MEGA 3 is written by researchers for researchers and is designed to reduce the amount of time needed for mundane non-technical tasks in data analysis. MEGA3 comes with on-line help showing how to use different aspects of its user interface. Extensive details of statistical and computational methods available in MEGA3 are presented in the book "Molecular Evolution and Phylogenetics" (Nei and Kumar, Oxford University Press, 2000).

MEGA 3 is provided to the research community free of charge, and the latest version can be downloaded from the MEGA website (http://www.megasoftware.net).

Researchers at the Center have also recently found a way to mark evolution using molecular timescales. This is the Timescale Website, which provides an intuitive query interface to the Timescale Database, a comprehensive resource for retrieving information on the time of divergence of species.
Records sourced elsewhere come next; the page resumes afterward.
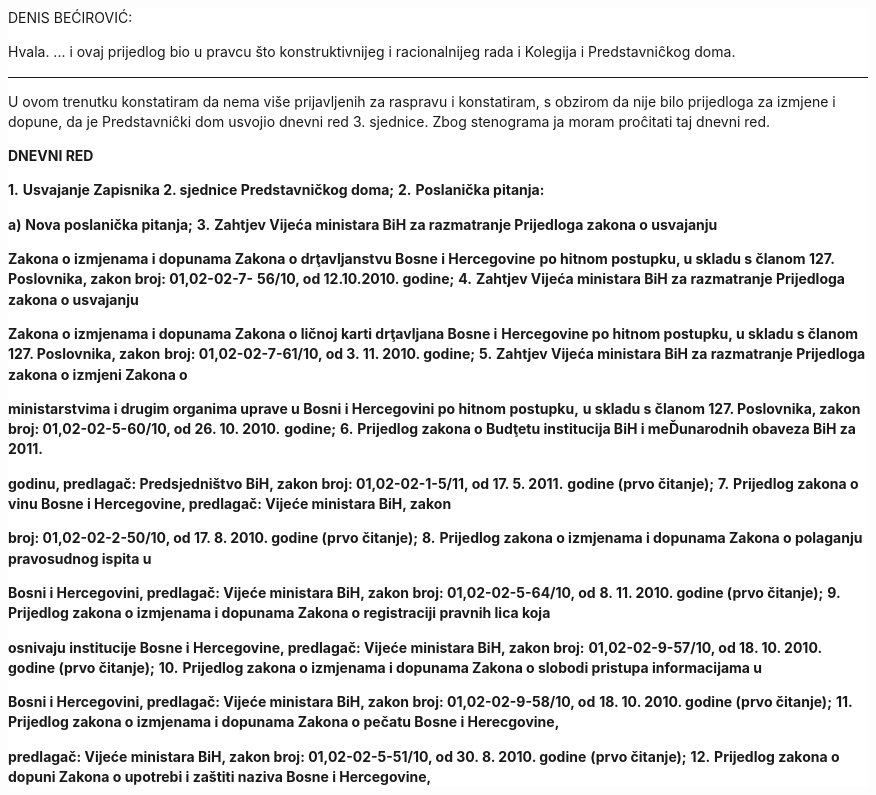 DENIS BEĆIROVIĆ:

Hvala.
... i ovaj prijedlog bio u pravcu što konstruktivnijeg i racionalnijeg rada i Kolegija i
Predstavniĉkog doma.


-----

U ovom trenutku konstatiram da nema više prijavljenih za raspravu i konstatiram, s
obzirom da nije bilo prijedloga za izmjene i dopune, da je Predstavniĉki dom usvojio dnevni red
3. sjednice. Zbog stenograma ja moram proĉitati taj dnevni red.

**DNEVNI RED**

**1.** **Usvajanje Zapisnika 2. sjednice Predstavničkog doma;**
**2.** **Poslanička pitanja:**

**a)** **Nova poslanička pitanja;**
**3.** **Zahtjev Vijeća ministara BiH za razmatranje Prijedloga zakona o usvajanju**

**Zakona o izmjenama i dopunama Zakona o drţavljanstvu Bosne i Hercegovine**
**po hitnom postupku, u skladu s članom 127. Poslovnika, zakon broj: 01,02-02-7-**
**56/10, od 12.10.2010. godine;**
**4.** **Zahtjev Vijeća ministara BiH za razmatranje Prijedloga zakona o usvajanju**

**Zakona o izmjenama i dopunama Zakona o ličnoj karti drţavljana Bosne i**
**Hercegovine po hitnom postupku, u skladu s članom 127. Poslovnika, zakon**
**broj: 01,02-02-7-61/10, od 3. 11. 2010. godine;**
**5.** **Zahtjev Vijeća ministara BiH za razmatranje Prijedloga zakona o izmjeni Zakona o**

**ministarstvima i drugim organima uprave u Bosni i Hercegovini po hitnom postupku,**
**u skladu s članom 127. Poslovnika, zakon broj: 01,02-02-5-60/10, od 26. 10. 2010.**
**godine;**
**6.** **Prijedlog zakona o Budţetu institucija BiH i meĎunarodnih obaveza BiH za 2011.**

**godinu, predlagač: Predsjedništvo BiH, zakon broj: 01,02-02-1-5/11, od 17. 5. 2011.**
**godine (prvo čitanje);**
**7.** **Prijedlog zakona o vinu Bosne i Hercegovine, predlagač: Vijeće ministara BiH, zakon**

**broj: 01,02-02-2-50/10, od 17. 8. 2010. godine (prvo čitanje);**
**8.** **Prijedlog zakona o izmjenama i dopunama Zakona o polaganju pravosudnog ispita u**

**Bosni i Hercegovini, predlagač: Vijeće ministara BiH, zakon broj: 01,02-02-5-64/10, od**
**8. 11. 2010. godine (prvo čitanje);**
**9.** **Prijedlog zakona o izmjenama i dopunama Zakona o registraciji pravnih lica koja**

**osnivaju institucije Bosne i Hercegovine, predlagač: Vijeće ministara BiH, zakon broj:**
**01,02-02-9-57/10, od 18. 10. 2010. godine (prvo čitanje);**
**10.** **Prijedlog zakona o izmjenama i dopunama Zakona o slobodi pristupa informacijama u**

**Bosni i Hercegovini, predlagač: Vijeće ministara BiH, zakon broj: 01,02-02-9-58/10, od**
**18. 10. 2010. godine (prvo čitanje);**
**11.** **Prijedlog zakona o izmjenama i dopunama Zakona o pečatu Bosne i Herecgovine,**

**predlagač: Vijeće ministara BiH, zakon broj: 01,02-02-5-51/10, od 30. 8. 2010. godine**
**(prvo čitanje);**
**12.** **Prijedlog zakona o dopuni Zakona o upotrebi i zaštiti naziva Bosne i Hercegovine,**
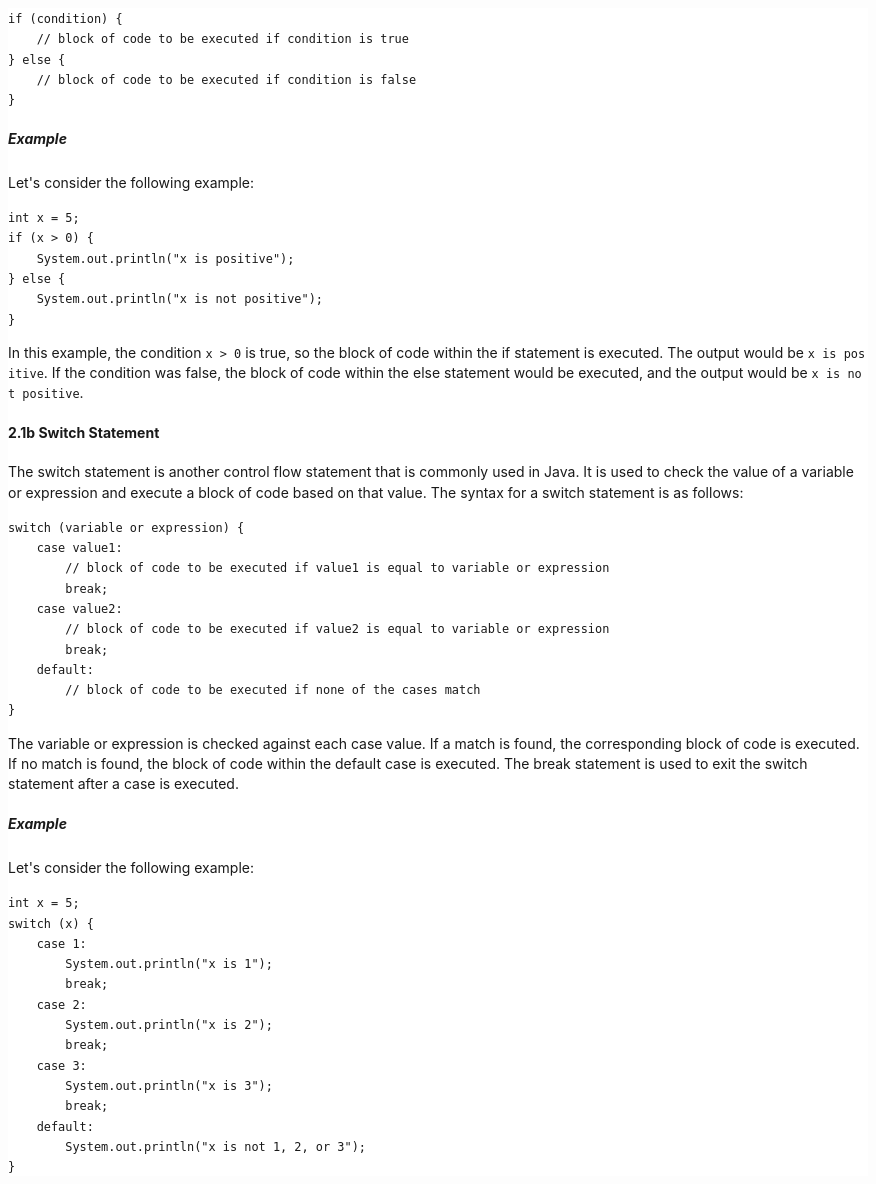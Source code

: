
 ```
if (condition) {
    // block of code to be executed if condition is true
} else {
    // block of code to be executed if condition is false
}
```

##### Example

Let's consider the following example:

```
int x = 5;
if (x > 0) {
    System.out.println("x is positive");
} else {
    System.out.println("x is not positive");
}
```

In this example, the condition `x > 0` is true, so the block of code within the if statement is executed. The output would be `x is positive`. If the condition was false, the block of code within the else statement would be executed, and the output would be `x is not positive`.

#### 2.1b Switch Statement

The switch statement is another control flow statement that is commonly used in Java. It is used to check the value of a variable or expression and execute a block of code based on that value. The syntax for a switch statement is as follows:

```
switch (variable or expression) {
    case value1:
        // block of code to be executed if value1 is equal to variable or expression
        break;
    case value2:
        // block of code to be executed if value2 is equal to variable or expression
        break;
    default:
        // block of code to be executed if none of the cases match
}
```

The variable or expression is checked against each case value. If a match is found, the corresponding block of code is executed. If no match is found, the block of code within the default case is executed. The break statement is used to exit the switch statement after a case is executed.

##### Example

Let's consider the following example:

```
int x = 5;
switch (x) {
    case 1:
        System.out.println("x is 1");
        break;
    case 2:
        System.out.println("x is 2");
        break;
    case 3:
        System.out.println("x is 3");
        break;
    default:
        System.out.println("x is not 1, 2, or 3");
}
```
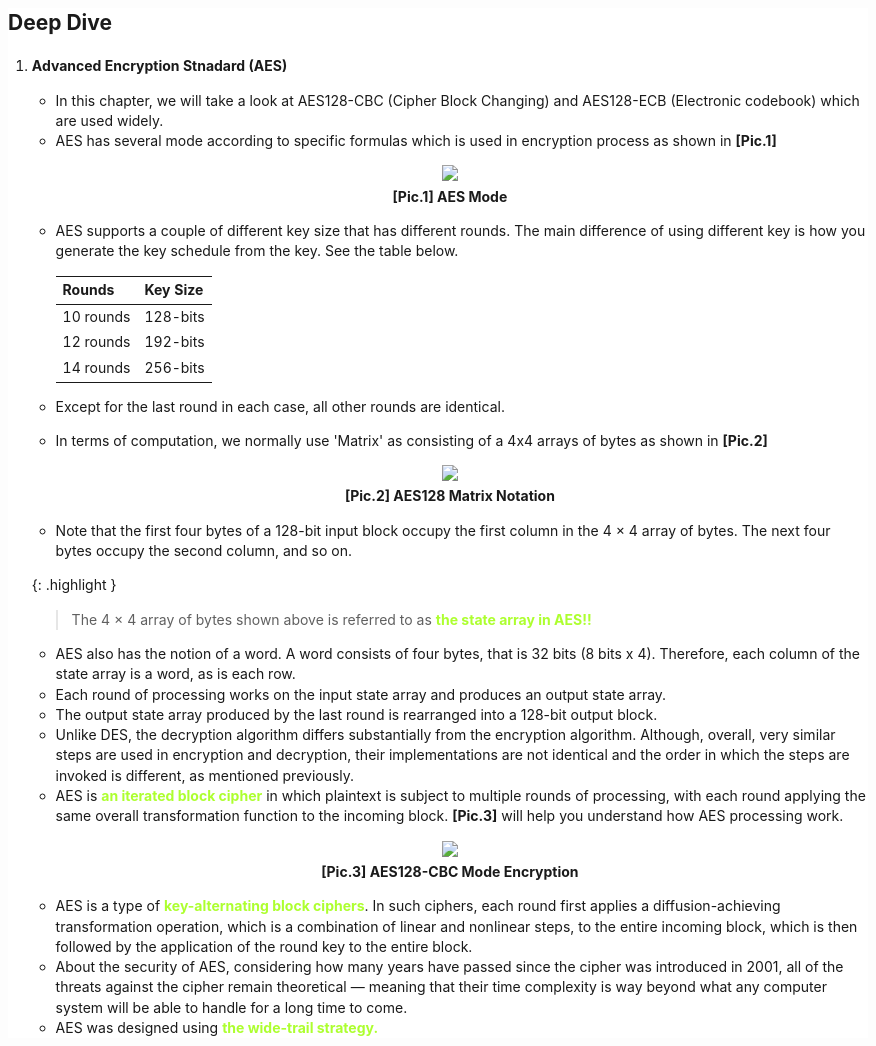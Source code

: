 ## Deep Dive
1. <b>Advanced Encryption Stnadard (AES)</b>
   * In this chapter, we will take a look at AES128-CBC (Cipher Block Changing) and AES128-ECB (Electronic codebook) which are used widely.
   * AES has several mode according to specific formulas which is used in encryption process as shown in <b>[Pic.1]</b>
    <p align="center">
    <img src="../../../asset/images/AESMODE.JPG" width="700"/>
    <br><b>[Pic.1] AES Mode</b></p>

   * AES supports a couple of different key size that has different rounds. The main difference of using different key is how you generate the key schedule from the key. See the table below.
    
      |   Rounds   | Key Size |           
      |:-----------|:---------|
      | 10 rounds  | 128-bits |
      | 12 rounds  | 192-bits |
      | 14 rounds  | 256-bits |
        
   * Except for the last round in each case, all other rounds are identical.
   * In terms of computation, we normally use 'Matrix' as consisting of a 4x4 arrays of bytes as shown in <b>[Pic.2]</b>
    <p align="center">
    <img src="../../../asset/images/AESMATRIX.JPG" width="300"/>
    <br><b>[Pic.2] AES128 Matrix Notation</b></p> 

   * Note that the first four bytes of a 128-bit input block occupy the first column in the 4 × 4 array of bytes. The next four bytes occupy the second column, and so on.
   
   {: .highlight }
   > The 4 × 4 array of bytes shown above is referred to as <b><span style="color:Greenyellow"> the state array in AES!!</span></b>
   
   * AES also has the notion of a word. A word consists of four bytes, that is 32 bits (8 bits x 4). Therefore, each column of the state array is a word, as is each row.
   * Each round of processing works on the input state array and produces an output state array.
   * The output state array produced by the last round is rearranged into a 128-bit output block.
   * Unlike DES, the decryption algorithm differs substantially from the encryption algorithm. Although, overall, very similar steps are used in encryption and decryption, their implementations are not identical and the order in which the steps are invoked is different, as mentioned previously.
   * AES is <b><span style="color:Greenyellow"> an iterated block cipher</span></b> in which plaintext is subject to multiple rounds of processing, with each round applying the same overall transformation function to the incoming block. <b>[Pic.3]</b> will help you understand how AES processing work.
   <p align="center">
   <img src="../../../asset/images/AESCBC.JPG" width="700"/>
   <br><b>[Pic.3] AES128-CBC Mode Encryption</b></p>  

   * AES is a type of <b><span style="color:Greenyellow"> key-alternating block ciphers</span></b>. In such ciphers, each round first applies a diffusion-achieving transformation operation, which is a combination of linear and nonlinear steps, to the entire incoming block, which is then followed by the application of the round key to the entire block.
   * About the security of AES, considering how many years have passed since the cipher was introduced in 2001, all of the threats against the cipher remain theoretical — meaning that their time complexity is way beyond what any computer system will be able to handle for a long time to come.
   * AES was designed using <b><span style="color:Greenyellow">  the wide-trail strategy.</span></b>
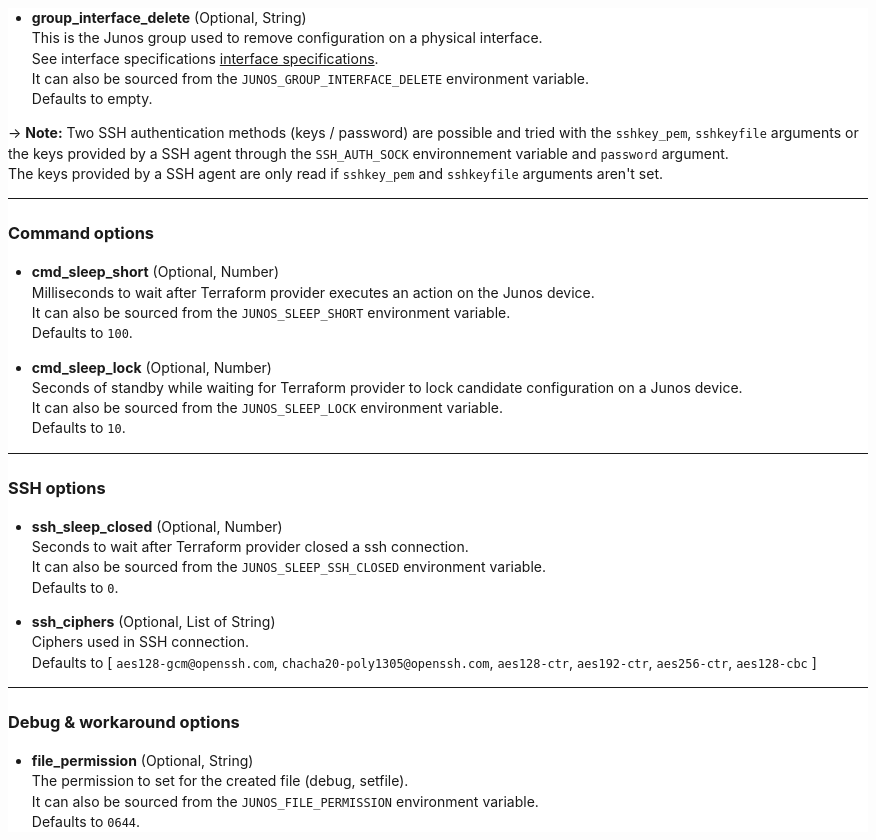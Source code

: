- **group_interface_delete** (Optional, String)  
  This is the Junos group used to remove configuration on a physical interface.  
  See interface specifications [interface specifications](#interface-specifications).  
  It can also be sourced from the `JUNOS_GROUP_INTERFACE_DELETE` environment variable.  
  Defaults to empty.

-> **Note:**
  Two SSH authentication methods (keys / password) are possible and tried with the `sshkey_pem`,
  `sshkeyfile` arguments or the keys provided by a SSH agent through the `SSH_AUTH_SOCK`
  environnement variable and `password` argument.  
  The keys provided by a SSH agent are only read if `sshkey_pem` and `sshkeyfile` arguments aren't set.

---

### Command options

- **cmd_sleep_short** (Optional, Number)  
  Milliseconds to wait after Terraform  provider executes an action on the Junos device.  
  It can also be sourced from the `JUNOS_SLEEP_SHORT` environment variable.  
  Defaults to `100`.

- **cmd_sleep_lock** (Optional, Number)  
  Seconds of standby while waiting for Terraform provider to lock candidate configuration on a
  Junos device.  
  It can also be sourced from the `JUNOS_SLEEP_LOCK` environment variable.  
  Defaults to `10`.

---

### SSH options

- **ssh_sleep_closed** (Optional, Number)  
  Seconds to wait after Terraform provider closed a ssh connection.  
  It can also be sourced from the `JUNOS_SLEEP_SSH_CLOSED` environment variable.  
  Defaults to `0`.

- **ssh_ciphers** (Optional, List of String)  
  Ciphers used in SSH connection.  
  Defaults to [
  `aes128-gcm@openssh.com`,
  `chacha20-poly1305@openssh.com`,
  `aes128-ctr`,
  `aes192-ctr`,
  `aes256-ctr`,
  `aes128-cbc`
  ]

---

### Debug & workaround options

- **file_permission** (Optional, String)  
  The permission to set for the created file (debug, setfile).  
  It can also be sourced from the `JUNOS_FILE_PERMISSION` environment variable.  
  Defaults to `0644`.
The query interface allows a person to search for molecular divergence time estimates for a specified pair of taxa. The system is capable of handling common and scientific taxa names and can account for simple spelling mistakes. Upon receiving a valid query for a pair of taxa, the Timescale system determines the most inclusive taxonomic groups for the supplied taxa and displays all available molecular records that detail time estimates between members of these groups. In addition, the Timescale database may be queried by author name with the results of this query containing all molecular time estimates associated with the query author.